Il robot costellato di gioielli spinse avanti il carrello. Vi erano ammonticchiate in bell’ordine venti colonne, alte quattro piedi, di sottili libri rilegati le cui sovraccoperte elegantemente intonate avevano a loro volta una lucentezza gemmea. In cima al mucchio c’era un oggetto dalla forma irregolare avvolto di seta bianca.
— Noi siamo Gente di Penna — annunciò la femmina guardando in faccia Heloise e parlando con i toni penetranti che una imperatrice userebbe in una rumorosa piazza del mercato. — Per oltre un secolo noi abbiamo preservato le tradizioni del vero scrivere creativo, nelle nostre cerchie selezionate, in attesa del giorno glorioso in cui le orride macchine che confondono le nostre menti sarebbero state distrutte e lo scrivere sarebbe ritornato ai suoi unici veri amici… gli ispirati e devoti dilettanti.
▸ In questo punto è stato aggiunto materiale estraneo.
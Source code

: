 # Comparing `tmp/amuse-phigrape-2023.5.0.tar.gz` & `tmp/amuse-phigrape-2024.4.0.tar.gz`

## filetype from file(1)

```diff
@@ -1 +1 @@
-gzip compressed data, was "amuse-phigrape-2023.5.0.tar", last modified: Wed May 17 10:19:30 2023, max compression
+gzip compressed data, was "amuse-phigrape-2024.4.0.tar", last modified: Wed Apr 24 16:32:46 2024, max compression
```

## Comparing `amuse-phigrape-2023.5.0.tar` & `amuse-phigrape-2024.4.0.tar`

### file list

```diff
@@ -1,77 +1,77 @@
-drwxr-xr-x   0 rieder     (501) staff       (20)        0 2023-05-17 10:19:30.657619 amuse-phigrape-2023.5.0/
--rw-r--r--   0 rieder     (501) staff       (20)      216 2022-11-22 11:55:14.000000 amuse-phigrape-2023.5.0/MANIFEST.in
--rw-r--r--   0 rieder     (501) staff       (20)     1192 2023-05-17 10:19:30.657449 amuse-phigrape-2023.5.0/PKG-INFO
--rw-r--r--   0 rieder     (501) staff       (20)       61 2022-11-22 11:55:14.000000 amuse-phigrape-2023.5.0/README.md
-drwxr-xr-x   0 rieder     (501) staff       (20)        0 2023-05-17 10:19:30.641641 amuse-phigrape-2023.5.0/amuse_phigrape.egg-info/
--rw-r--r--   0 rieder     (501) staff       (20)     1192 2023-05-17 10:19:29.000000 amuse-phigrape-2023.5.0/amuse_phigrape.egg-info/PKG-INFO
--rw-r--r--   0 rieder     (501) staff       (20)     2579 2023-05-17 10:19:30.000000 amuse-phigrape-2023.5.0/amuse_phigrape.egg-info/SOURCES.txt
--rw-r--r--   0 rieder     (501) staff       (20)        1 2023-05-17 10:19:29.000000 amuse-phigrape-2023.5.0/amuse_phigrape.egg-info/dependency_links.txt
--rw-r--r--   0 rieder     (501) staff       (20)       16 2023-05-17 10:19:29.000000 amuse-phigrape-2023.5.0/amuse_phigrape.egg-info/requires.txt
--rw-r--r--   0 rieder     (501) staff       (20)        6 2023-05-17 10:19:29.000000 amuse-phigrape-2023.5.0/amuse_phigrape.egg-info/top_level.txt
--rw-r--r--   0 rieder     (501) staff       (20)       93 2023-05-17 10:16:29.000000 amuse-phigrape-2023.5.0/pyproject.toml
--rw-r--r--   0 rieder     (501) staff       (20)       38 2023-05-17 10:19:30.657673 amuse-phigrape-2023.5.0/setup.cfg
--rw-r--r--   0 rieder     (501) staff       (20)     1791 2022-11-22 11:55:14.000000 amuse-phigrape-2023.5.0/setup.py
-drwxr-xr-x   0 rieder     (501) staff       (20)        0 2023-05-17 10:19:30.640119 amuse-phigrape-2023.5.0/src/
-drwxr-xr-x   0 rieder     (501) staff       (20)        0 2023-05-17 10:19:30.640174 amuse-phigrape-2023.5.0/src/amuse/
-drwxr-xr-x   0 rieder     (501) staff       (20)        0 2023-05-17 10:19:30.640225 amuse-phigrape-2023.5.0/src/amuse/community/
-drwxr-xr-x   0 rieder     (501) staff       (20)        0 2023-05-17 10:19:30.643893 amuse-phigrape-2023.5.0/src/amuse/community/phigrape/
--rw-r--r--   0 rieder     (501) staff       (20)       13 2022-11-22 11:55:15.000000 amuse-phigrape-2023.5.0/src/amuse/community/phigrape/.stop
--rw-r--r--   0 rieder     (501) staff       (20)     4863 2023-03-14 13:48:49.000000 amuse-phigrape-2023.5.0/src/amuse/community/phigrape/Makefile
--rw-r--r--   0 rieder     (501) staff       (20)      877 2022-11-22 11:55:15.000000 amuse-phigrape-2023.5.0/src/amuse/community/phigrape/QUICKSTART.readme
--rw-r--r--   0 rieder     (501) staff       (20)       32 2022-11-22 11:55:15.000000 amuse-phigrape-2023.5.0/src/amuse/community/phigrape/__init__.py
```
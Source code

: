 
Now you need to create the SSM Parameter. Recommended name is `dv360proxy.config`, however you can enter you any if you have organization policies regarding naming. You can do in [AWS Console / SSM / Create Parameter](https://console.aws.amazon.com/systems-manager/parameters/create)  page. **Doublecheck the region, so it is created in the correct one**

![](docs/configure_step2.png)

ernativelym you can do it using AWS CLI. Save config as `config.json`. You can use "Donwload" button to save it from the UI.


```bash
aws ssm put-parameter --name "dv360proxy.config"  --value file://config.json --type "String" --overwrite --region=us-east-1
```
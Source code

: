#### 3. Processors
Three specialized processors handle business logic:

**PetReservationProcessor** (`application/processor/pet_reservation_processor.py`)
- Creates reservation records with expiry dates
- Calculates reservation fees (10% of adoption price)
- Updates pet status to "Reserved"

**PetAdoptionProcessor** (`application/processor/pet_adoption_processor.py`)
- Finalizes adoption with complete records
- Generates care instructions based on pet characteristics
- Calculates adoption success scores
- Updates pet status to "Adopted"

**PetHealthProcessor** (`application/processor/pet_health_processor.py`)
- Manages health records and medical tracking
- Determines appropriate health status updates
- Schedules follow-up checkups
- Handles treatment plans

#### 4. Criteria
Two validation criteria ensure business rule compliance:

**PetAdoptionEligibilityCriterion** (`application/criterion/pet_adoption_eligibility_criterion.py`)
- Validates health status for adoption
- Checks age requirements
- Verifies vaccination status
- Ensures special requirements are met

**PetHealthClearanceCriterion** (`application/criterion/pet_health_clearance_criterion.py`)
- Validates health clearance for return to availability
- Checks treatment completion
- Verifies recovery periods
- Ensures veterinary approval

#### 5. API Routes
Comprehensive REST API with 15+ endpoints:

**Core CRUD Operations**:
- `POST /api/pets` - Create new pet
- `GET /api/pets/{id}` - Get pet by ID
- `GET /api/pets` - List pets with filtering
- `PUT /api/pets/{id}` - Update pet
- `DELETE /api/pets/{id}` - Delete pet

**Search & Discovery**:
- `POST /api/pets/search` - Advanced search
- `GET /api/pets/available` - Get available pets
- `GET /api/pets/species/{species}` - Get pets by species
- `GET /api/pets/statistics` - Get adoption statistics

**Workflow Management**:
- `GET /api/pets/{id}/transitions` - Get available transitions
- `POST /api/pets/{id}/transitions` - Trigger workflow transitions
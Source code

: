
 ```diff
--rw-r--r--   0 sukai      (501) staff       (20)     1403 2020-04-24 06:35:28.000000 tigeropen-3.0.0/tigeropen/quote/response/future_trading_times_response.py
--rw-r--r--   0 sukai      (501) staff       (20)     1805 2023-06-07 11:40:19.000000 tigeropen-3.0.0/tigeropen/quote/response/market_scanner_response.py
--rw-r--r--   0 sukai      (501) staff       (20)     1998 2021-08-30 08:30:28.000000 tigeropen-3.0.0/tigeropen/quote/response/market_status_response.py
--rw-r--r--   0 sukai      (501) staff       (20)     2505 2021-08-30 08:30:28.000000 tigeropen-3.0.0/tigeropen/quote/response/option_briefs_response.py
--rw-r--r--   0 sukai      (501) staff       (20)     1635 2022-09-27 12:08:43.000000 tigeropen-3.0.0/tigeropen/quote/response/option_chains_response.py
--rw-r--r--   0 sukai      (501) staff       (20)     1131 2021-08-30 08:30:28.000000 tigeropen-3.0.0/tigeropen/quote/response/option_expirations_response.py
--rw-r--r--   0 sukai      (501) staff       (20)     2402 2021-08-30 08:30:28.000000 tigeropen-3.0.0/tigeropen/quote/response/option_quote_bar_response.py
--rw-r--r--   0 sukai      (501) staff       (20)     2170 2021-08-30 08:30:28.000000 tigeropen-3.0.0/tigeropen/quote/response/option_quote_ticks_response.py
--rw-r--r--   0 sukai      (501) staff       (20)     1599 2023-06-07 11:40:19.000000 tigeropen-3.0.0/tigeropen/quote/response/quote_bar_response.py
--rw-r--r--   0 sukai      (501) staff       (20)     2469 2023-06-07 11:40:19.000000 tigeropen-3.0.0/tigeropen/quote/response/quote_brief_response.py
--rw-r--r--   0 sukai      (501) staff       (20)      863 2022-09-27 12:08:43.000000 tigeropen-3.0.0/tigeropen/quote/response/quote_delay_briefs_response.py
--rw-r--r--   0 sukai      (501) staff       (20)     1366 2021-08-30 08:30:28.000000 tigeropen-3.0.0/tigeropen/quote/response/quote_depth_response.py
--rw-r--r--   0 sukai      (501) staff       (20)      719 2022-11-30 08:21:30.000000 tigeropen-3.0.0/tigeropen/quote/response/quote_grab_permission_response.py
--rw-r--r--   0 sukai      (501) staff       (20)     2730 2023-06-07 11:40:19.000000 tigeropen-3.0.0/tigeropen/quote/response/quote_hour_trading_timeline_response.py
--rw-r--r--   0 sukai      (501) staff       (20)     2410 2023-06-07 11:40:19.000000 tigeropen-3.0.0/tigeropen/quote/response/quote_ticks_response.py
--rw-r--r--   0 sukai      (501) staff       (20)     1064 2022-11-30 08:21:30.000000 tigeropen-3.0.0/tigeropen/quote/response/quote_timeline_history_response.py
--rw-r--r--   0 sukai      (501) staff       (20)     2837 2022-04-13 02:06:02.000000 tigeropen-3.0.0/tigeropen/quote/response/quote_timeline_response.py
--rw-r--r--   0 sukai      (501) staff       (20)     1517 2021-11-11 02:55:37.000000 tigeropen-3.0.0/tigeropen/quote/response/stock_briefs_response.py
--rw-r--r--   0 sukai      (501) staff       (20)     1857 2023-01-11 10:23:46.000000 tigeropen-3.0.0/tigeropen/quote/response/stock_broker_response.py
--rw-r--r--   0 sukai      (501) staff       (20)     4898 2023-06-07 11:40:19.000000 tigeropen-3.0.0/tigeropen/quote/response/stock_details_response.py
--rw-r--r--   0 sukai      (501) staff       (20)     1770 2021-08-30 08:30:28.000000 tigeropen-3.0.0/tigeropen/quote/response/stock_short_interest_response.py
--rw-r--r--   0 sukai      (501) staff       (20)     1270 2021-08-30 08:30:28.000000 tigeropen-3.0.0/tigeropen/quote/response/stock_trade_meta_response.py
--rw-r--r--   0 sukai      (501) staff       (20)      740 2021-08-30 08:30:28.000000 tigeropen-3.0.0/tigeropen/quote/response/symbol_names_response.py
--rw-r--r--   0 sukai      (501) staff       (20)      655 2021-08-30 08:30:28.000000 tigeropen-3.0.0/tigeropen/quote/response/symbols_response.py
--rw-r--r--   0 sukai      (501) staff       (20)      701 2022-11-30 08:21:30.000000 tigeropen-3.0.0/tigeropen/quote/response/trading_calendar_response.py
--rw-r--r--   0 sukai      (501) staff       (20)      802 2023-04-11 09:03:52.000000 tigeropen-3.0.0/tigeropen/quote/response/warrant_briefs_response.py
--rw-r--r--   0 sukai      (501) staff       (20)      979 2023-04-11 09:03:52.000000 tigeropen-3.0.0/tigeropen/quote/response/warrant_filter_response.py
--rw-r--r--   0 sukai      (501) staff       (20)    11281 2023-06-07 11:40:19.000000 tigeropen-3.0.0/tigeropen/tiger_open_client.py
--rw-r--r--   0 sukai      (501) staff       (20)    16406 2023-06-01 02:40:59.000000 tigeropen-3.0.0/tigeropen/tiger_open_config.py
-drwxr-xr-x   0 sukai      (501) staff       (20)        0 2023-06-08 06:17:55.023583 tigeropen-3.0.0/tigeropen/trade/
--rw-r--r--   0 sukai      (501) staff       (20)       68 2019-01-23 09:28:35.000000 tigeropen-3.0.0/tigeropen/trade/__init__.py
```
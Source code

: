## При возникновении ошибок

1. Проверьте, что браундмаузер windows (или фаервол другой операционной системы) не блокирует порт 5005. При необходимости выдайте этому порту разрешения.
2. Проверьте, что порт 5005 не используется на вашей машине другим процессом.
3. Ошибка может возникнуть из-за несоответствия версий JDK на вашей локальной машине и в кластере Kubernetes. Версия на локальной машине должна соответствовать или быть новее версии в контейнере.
Per anni e anni abbiamo spesso esecrato il vostro sindacato per la sua complicità nella congiura intesa a fare dei mostri metallici i nostri padroni spirituali: ma ora desideriamo riconoscere il vostro coraggio nel distruggere i tirannici mulini-a-parole. Perciò, vi faccio dono di due pegni della nostra stima. Parkins!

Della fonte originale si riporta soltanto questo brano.